▸ TASK BRIEF
Start at the line with "Project demo](./screen-recording/screen-recording.mp4) -->" in the records below, stop at the line with "### Built with", and return every line in that span exactly, the two end lines included.

▸ DATA FOR THIS EXERCISE

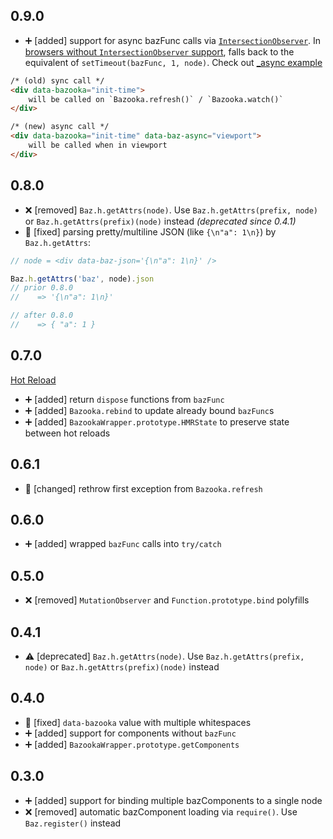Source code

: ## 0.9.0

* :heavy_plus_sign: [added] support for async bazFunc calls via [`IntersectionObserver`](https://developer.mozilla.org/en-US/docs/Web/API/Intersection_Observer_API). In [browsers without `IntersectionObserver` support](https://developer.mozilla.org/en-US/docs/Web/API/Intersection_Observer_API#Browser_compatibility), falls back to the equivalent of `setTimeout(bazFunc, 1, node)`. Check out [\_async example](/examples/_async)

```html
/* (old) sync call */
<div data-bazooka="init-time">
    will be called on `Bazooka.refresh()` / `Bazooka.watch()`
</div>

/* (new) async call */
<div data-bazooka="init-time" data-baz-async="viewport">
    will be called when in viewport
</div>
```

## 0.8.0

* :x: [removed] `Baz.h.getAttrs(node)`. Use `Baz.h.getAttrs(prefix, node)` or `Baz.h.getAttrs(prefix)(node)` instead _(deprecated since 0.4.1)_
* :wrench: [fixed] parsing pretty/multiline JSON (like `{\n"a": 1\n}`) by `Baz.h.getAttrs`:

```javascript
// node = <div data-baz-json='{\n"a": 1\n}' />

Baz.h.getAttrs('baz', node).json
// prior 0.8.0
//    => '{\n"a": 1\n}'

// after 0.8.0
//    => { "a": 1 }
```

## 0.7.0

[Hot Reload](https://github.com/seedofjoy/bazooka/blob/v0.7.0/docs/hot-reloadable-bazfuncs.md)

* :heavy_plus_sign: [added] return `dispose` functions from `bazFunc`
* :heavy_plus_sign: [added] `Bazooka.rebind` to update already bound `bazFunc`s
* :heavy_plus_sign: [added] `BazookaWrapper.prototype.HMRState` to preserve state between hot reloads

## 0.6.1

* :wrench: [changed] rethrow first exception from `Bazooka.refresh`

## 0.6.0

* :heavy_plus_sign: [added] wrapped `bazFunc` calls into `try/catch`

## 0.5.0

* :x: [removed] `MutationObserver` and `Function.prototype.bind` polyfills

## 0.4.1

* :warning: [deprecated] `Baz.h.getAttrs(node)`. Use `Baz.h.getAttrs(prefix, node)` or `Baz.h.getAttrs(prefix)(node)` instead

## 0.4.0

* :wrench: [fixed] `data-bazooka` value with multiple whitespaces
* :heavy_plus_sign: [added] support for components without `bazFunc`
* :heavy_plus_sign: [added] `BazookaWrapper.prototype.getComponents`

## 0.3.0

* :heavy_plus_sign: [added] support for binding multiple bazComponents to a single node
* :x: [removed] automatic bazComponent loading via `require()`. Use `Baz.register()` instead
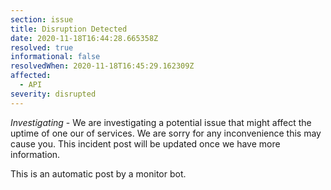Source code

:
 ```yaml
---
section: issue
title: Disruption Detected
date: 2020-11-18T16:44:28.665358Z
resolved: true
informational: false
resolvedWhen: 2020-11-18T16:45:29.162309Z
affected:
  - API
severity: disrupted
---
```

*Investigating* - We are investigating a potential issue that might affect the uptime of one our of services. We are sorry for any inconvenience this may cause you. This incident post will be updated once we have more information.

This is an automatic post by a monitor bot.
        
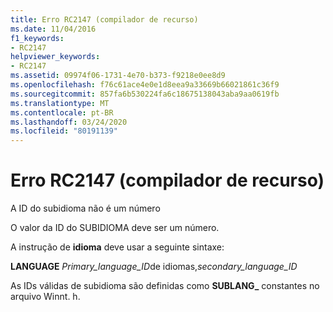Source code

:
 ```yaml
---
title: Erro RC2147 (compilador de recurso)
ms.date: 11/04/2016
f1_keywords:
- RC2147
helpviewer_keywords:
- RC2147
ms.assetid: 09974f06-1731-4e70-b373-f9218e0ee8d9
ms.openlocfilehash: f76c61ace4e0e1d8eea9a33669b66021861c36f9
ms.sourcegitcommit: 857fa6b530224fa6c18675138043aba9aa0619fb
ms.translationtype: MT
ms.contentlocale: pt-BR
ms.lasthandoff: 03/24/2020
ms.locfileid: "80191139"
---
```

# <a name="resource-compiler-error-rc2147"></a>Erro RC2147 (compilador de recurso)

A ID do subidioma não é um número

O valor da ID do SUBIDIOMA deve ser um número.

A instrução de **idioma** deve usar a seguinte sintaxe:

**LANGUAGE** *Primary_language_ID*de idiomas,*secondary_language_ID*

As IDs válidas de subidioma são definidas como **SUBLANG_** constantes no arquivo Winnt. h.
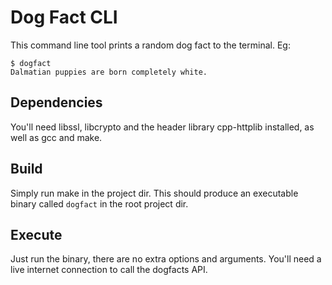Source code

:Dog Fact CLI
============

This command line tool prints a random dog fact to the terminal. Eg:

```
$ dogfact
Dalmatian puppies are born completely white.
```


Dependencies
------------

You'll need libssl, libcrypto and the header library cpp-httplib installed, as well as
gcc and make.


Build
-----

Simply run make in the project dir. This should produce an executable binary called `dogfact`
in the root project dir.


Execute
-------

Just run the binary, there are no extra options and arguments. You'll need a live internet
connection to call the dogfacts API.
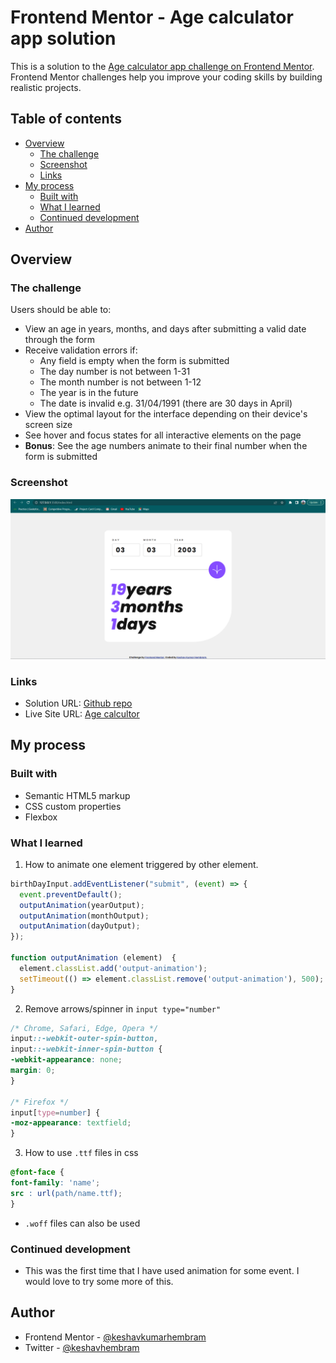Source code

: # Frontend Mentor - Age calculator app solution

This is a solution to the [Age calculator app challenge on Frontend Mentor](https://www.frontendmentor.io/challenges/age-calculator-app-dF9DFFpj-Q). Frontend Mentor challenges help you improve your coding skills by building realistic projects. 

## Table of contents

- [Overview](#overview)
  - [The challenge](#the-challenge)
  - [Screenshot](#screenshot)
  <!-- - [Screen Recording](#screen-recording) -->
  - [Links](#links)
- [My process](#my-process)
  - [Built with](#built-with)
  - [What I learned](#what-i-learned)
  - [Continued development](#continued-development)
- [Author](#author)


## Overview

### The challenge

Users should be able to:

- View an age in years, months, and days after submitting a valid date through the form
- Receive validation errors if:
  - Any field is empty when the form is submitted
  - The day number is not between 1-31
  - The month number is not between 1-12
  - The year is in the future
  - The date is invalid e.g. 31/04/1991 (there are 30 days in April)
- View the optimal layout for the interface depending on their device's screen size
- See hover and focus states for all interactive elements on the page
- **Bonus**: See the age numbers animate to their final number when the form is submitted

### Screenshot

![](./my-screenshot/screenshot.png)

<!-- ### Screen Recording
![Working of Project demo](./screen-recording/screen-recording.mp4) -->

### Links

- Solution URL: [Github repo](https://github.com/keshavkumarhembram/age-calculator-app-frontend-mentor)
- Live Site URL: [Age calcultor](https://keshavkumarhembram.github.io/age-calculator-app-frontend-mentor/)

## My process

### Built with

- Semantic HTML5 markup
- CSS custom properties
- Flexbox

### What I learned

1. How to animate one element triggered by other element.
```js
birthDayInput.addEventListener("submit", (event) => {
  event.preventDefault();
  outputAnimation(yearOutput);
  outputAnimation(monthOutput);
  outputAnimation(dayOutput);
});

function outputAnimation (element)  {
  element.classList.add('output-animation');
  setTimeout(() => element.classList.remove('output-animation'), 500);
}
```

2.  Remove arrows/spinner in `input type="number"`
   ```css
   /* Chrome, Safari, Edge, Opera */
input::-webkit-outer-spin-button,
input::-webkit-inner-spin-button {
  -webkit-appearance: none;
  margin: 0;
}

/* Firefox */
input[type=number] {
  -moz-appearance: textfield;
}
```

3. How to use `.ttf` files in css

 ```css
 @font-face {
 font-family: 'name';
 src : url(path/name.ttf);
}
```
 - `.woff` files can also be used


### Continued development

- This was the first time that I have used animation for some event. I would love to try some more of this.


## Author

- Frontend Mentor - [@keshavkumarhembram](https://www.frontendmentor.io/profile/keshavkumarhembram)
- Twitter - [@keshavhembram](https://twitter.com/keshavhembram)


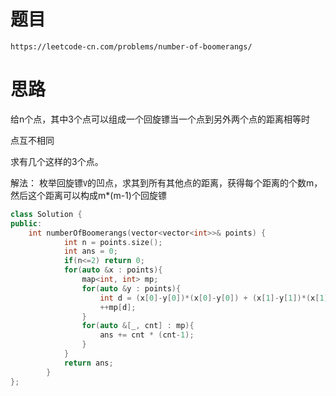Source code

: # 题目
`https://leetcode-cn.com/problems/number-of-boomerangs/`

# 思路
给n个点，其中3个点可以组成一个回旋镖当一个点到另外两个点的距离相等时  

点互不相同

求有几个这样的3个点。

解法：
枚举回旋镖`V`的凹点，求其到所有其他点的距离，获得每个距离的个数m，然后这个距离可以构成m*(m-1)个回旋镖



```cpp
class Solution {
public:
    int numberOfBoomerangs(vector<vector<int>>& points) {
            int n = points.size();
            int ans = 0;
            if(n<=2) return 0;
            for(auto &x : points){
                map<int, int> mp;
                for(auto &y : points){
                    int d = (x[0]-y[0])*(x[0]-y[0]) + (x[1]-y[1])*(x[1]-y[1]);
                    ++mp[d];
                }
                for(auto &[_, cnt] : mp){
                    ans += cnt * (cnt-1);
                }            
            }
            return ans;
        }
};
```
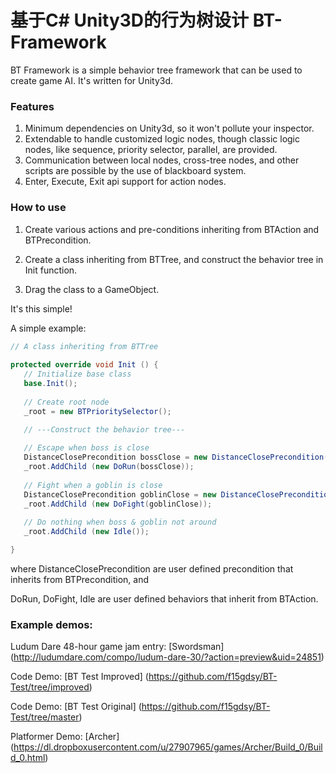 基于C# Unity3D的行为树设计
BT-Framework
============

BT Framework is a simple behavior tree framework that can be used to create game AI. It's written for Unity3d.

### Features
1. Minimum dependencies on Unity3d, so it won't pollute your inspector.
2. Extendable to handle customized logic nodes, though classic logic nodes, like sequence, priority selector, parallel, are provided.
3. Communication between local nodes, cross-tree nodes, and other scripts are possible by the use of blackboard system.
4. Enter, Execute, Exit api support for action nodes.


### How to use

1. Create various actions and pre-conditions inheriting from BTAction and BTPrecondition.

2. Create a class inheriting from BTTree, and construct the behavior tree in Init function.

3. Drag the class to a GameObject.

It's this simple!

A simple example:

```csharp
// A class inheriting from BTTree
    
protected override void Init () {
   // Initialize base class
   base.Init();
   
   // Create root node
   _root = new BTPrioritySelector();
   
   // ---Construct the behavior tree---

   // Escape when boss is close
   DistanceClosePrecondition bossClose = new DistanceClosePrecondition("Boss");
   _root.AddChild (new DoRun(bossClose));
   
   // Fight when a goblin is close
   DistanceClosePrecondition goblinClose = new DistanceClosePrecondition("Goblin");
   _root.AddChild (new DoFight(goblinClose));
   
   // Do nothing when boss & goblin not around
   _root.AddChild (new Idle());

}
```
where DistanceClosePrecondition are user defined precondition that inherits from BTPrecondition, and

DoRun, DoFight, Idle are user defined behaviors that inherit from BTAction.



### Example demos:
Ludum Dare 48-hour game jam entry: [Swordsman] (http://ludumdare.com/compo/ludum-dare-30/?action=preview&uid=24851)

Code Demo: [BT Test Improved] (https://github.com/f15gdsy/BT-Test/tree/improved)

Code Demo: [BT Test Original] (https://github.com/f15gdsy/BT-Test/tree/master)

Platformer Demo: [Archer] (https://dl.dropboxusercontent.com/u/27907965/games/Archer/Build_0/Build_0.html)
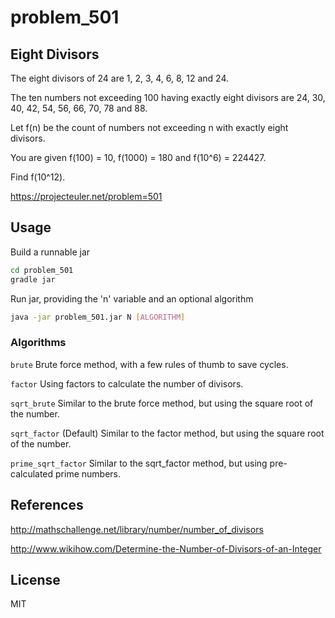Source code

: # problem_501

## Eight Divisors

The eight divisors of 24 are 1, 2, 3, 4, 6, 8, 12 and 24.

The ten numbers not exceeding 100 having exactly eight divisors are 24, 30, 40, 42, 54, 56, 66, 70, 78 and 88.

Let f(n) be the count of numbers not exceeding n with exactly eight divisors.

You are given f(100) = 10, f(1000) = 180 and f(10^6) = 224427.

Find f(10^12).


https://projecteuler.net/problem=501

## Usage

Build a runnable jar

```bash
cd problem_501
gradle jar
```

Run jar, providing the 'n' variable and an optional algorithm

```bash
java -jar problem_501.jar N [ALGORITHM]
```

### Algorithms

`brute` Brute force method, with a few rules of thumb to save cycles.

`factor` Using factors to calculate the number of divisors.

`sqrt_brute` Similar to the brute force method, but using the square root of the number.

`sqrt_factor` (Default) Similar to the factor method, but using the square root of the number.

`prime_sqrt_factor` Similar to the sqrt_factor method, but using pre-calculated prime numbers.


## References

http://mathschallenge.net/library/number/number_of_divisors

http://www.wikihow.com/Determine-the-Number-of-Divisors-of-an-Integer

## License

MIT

▸ RESPONSE FOR THIS EXERCISE
![Working of Project demo](./screen-recording/screen-recording.mp4) -->

### Links

- Solution URL: [Github repo](https://github.com/keshavkumarhembram/age-calculator-app-frontend-mentor)
- Live Site URL: [Age calcultor](https://keshavkumarhembram.github.io/age-calculator-app-frontend-mentor/)

## My process

### Built with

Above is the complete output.